The weather this last few days has been absolutely glorious and today the country is expecting somewhere or other to break the records for September heat: the hottest it has ever been this late in the year. Up here we have the paradox of Summer clasping hands with Autumn. Everywhere you look, there is plenty, bright sun and yet the feeling – despite everything – of emptying out. The arable fields have yielded their crops and along the newly-dug furrows our seagull friends do homage to the newly turned-over earth which has nurtured the cast-aside cereal they can fight over and enjoy. The roads are choked with agricultural vehicles bearing grain to the store beyond Bamburgh where it is weighed and dried.
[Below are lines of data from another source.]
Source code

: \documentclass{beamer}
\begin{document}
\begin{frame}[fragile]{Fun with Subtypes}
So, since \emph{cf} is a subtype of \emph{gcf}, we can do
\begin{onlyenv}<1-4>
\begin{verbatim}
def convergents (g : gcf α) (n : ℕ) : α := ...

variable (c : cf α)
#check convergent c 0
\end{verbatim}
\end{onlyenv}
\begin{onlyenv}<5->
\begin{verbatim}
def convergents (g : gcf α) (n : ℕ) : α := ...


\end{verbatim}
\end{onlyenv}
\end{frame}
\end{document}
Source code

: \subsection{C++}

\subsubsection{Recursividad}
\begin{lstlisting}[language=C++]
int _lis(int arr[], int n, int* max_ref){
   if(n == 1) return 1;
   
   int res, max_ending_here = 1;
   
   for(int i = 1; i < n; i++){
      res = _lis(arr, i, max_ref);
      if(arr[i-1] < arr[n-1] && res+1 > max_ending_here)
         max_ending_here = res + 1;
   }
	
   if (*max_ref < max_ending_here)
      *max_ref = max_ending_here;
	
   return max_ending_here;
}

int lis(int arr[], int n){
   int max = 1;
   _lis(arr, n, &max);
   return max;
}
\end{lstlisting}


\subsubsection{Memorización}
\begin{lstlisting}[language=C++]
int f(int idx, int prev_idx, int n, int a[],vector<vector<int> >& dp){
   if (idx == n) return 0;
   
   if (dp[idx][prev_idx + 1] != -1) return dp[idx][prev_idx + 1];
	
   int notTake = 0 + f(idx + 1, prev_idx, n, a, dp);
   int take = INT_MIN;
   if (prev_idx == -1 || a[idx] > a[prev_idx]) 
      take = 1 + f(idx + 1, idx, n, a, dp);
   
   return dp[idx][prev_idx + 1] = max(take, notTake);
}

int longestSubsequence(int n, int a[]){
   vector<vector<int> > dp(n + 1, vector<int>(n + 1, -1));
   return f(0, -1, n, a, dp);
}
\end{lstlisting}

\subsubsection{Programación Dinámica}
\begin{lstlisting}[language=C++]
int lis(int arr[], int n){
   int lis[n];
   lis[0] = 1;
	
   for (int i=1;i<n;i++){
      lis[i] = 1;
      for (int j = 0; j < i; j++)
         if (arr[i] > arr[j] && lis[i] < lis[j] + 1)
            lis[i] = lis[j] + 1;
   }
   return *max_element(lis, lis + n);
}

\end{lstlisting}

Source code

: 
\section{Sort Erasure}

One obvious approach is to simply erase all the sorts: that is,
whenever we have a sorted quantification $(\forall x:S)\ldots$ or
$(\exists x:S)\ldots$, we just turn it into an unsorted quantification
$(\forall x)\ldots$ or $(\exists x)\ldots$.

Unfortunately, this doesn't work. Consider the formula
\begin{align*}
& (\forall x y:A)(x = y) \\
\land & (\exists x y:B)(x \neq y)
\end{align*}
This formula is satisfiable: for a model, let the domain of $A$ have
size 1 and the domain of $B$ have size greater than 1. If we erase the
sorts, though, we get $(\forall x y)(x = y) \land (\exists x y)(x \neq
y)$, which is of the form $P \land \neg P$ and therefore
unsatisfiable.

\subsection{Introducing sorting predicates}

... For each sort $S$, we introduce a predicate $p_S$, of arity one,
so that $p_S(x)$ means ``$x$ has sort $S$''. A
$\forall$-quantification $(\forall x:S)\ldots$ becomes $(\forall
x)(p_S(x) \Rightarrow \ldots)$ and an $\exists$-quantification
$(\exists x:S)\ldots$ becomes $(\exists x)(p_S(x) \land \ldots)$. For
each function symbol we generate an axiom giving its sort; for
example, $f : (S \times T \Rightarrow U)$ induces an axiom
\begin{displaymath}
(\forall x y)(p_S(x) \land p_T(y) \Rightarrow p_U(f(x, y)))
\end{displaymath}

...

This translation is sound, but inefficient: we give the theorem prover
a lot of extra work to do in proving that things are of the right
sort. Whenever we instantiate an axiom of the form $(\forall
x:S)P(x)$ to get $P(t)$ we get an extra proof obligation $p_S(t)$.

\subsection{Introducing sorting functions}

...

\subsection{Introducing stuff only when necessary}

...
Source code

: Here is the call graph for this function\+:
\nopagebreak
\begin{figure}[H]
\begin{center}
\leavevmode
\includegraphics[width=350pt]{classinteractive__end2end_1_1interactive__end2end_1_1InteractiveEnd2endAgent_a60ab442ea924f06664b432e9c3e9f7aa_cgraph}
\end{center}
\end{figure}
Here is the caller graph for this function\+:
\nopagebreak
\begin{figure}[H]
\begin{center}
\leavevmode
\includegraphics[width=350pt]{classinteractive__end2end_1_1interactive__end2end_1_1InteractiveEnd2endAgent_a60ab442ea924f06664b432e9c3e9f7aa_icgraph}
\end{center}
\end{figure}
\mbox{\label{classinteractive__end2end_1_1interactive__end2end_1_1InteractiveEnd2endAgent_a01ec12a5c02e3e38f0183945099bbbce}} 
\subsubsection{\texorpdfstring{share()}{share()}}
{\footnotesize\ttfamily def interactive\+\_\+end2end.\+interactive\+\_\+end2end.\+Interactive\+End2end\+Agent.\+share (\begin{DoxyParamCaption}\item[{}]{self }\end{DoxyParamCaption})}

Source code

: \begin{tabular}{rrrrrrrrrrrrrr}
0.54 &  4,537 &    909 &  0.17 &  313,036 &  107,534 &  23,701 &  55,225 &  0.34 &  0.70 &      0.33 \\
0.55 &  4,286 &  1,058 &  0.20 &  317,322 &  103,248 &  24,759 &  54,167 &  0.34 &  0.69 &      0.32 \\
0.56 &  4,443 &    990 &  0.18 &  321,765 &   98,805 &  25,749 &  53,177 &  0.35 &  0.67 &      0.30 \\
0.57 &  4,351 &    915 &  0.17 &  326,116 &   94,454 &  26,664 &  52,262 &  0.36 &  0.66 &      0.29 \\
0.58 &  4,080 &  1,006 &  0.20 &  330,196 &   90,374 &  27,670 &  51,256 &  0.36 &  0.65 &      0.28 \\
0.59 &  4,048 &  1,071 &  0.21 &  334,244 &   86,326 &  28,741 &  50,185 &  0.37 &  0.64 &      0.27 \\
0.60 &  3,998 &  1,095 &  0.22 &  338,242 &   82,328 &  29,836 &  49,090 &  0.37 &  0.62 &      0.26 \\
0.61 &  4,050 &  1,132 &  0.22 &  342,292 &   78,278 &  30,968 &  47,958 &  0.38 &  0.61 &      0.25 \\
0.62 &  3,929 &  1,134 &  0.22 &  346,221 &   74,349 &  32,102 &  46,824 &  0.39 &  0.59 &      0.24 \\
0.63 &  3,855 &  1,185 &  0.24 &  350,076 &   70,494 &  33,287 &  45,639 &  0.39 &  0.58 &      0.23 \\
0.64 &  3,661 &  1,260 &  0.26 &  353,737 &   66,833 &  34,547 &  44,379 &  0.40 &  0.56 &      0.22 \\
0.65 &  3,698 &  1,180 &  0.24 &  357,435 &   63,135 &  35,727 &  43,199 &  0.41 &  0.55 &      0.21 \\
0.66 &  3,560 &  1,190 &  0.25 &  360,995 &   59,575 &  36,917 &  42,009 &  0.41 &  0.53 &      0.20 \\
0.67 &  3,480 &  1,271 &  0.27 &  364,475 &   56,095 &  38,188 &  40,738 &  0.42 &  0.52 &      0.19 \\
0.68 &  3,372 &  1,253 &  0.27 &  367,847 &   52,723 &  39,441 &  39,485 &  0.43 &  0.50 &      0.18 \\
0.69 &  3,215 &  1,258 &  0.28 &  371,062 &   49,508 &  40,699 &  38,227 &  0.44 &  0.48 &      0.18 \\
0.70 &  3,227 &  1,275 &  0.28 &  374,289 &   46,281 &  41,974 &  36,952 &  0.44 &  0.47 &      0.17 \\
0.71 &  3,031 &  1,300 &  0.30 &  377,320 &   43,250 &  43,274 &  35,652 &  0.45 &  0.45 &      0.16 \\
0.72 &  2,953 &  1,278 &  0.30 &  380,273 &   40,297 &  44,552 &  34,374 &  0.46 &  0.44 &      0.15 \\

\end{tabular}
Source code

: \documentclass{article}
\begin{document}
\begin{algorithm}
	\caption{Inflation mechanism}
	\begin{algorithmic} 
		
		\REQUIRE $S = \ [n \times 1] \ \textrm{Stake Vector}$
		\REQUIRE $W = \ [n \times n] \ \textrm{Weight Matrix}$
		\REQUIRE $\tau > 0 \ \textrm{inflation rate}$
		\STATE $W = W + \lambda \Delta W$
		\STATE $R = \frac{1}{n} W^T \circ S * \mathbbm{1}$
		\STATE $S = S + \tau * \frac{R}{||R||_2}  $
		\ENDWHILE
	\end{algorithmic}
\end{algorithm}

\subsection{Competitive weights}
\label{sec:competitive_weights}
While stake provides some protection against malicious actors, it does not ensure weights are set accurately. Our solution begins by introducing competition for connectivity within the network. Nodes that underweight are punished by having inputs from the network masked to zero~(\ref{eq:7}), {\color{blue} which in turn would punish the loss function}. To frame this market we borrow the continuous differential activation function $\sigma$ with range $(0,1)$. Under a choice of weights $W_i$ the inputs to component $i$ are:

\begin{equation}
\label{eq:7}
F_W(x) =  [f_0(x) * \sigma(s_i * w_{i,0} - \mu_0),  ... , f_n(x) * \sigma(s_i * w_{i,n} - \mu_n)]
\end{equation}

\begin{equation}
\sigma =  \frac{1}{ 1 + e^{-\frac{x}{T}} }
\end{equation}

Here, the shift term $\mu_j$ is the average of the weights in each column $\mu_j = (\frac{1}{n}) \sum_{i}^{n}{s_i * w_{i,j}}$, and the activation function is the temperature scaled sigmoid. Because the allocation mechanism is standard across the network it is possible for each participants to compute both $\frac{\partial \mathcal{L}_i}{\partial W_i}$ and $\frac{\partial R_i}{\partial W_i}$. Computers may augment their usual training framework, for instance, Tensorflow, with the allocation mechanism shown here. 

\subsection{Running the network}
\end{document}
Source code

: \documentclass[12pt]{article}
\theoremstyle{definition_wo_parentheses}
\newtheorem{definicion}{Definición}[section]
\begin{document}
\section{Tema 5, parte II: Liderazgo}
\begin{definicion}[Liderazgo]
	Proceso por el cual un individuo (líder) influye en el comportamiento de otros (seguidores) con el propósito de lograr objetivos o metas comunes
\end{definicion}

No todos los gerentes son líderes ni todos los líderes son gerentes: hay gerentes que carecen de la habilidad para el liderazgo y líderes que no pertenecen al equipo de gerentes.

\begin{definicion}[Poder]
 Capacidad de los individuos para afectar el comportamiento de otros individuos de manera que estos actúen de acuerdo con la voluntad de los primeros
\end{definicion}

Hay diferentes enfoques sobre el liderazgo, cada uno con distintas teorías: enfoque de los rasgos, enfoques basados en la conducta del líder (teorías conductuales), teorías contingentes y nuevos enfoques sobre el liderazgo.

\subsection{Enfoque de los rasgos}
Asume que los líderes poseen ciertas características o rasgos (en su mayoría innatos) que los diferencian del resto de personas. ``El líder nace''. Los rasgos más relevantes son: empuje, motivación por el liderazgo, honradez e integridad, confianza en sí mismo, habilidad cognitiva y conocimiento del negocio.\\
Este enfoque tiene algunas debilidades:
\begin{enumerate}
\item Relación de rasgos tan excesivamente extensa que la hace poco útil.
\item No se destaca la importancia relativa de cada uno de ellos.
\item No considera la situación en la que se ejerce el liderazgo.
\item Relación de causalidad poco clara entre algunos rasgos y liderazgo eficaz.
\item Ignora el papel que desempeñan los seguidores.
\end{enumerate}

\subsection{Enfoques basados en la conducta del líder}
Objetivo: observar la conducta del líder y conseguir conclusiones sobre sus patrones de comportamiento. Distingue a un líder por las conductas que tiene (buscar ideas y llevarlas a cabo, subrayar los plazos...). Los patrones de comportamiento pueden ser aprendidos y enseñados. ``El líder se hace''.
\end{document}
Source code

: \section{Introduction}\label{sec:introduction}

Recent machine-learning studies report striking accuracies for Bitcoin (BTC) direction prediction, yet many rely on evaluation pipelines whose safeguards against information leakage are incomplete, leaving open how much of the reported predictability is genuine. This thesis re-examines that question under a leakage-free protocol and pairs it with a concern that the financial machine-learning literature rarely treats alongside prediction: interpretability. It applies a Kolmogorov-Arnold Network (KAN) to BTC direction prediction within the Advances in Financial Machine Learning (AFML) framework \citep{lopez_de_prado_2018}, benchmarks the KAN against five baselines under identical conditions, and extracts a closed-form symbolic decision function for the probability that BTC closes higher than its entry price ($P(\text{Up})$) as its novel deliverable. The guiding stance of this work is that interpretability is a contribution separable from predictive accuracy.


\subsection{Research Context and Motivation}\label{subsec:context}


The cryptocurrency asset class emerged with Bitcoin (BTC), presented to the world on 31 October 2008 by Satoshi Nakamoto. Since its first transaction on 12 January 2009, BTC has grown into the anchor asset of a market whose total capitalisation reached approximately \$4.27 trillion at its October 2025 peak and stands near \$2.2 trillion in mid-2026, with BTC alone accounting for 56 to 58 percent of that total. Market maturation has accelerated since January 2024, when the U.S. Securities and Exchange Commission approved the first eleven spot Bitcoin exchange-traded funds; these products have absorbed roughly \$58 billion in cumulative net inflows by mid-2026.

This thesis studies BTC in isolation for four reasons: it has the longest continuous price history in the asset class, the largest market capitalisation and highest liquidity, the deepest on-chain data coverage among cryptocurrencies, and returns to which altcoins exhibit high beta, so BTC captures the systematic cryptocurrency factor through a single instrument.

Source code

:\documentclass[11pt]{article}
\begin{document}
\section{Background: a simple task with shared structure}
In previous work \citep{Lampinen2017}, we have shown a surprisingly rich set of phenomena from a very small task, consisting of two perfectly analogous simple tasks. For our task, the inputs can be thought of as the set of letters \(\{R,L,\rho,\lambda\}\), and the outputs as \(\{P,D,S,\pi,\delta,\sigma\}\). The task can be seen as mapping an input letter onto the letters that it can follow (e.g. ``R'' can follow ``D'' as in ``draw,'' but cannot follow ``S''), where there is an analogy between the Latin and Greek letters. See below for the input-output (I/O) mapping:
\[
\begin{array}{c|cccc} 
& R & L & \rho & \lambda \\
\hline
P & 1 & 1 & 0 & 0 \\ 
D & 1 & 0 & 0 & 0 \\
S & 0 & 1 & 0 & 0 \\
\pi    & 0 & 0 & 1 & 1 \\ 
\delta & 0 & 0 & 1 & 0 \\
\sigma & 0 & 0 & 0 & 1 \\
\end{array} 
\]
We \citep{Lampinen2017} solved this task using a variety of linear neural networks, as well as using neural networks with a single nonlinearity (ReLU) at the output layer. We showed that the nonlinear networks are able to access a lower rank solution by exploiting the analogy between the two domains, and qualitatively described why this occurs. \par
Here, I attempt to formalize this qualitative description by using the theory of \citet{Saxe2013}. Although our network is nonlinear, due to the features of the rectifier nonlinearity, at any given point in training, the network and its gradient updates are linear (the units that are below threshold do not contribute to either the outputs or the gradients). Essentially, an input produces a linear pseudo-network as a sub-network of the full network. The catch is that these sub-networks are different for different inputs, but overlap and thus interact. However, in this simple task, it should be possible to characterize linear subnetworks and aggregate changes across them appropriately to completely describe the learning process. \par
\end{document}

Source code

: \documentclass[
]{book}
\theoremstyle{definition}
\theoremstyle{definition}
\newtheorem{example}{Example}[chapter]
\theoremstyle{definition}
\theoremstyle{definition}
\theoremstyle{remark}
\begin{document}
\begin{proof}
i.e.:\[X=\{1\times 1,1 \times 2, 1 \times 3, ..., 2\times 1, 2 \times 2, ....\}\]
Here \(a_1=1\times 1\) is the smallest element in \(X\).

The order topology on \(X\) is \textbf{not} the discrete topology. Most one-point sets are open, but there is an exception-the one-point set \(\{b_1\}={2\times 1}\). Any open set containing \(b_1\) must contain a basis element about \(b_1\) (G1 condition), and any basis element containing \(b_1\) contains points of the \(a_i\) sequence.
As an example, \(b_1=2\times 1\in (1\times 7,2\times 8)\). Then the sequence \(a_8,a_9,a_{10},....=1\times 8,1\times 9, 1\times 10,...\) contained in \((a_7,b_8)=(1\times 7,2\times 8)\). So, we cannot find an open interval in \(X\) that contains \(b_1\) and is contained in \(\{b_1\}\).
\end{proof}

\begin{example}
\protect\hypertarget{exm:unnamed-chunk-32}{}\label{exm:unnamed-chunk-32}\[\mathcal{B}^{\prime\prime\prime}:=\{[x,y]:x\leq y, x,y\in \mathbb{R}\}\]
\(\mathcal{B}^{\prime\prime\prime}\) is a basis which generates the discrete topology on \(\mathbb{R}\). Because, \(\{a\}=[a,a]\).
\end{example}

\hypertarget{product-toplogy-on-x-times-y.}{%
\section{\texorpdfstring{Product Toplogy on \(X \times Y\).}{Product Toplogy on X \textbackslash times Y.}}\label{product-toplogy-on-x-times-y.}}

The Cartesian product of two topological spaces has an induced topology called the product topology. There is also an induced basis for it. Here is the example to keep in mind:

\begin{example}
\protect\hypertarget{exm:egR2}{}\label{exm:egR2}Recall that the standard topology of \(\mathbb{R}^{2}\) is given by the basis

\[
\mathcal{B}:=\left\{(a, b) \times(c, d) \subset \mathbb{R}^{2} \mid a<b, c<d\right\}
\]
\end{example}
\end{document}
Just outside the kitchen window our vigorous fig tree keeps putting out more and more branches, bearing the tiny fruits which will never be ripe enough to eat; we are grateful for the tree’s optimism and fecundity, results which show that no effort is ever in vain. Our apple in the front garden – far from ideally situated as it is overshadowed by several other lovely trees – is laden with rosy fruit; despite their size, they’ll be tasty and crisp, like last year’s crop. There are still plenty of colours out there, too. Though the wild roses have now finished flowering for good, their rosy-golden hips remain, both as food for the birds and as ornament to the world. The laden branches bend thoughtfully over the florets on the buddleia bushes, mostly brown now, and regularly dead-headed, but still a draw for the butterflies of all kids which have drunk from them hungrily over recent days. Nearby, other roses remain, cream and darkest pink; they will persevere for some weeks yet but their buds are increasingly unwilling to open, even when brought indoors. Several local families of swallows and housemartins are making the most of this Indian Summer, cascading across the sky and chattering wildly to each other as they gain confidence – and weight – when the majority, including our sandmartins, started their long journey in the mist and mournfulness at the end of last week. Thus, we are saying goodbye and good day simultaneously: things are different, but they are also very much the same. As Carl Sandburg wrote:
I cried over beautiful things knowing no beautiful thing lasts.
The field of cornflower yellow is a scarf at the neck of the copper sunburned woman, the mother of the year, the taker of seeds.
The northwest wind comes and the yellow is torn full of holes, new beautiful things come in the first spit of snow on the northwest wind, and the old things go, not one lasts.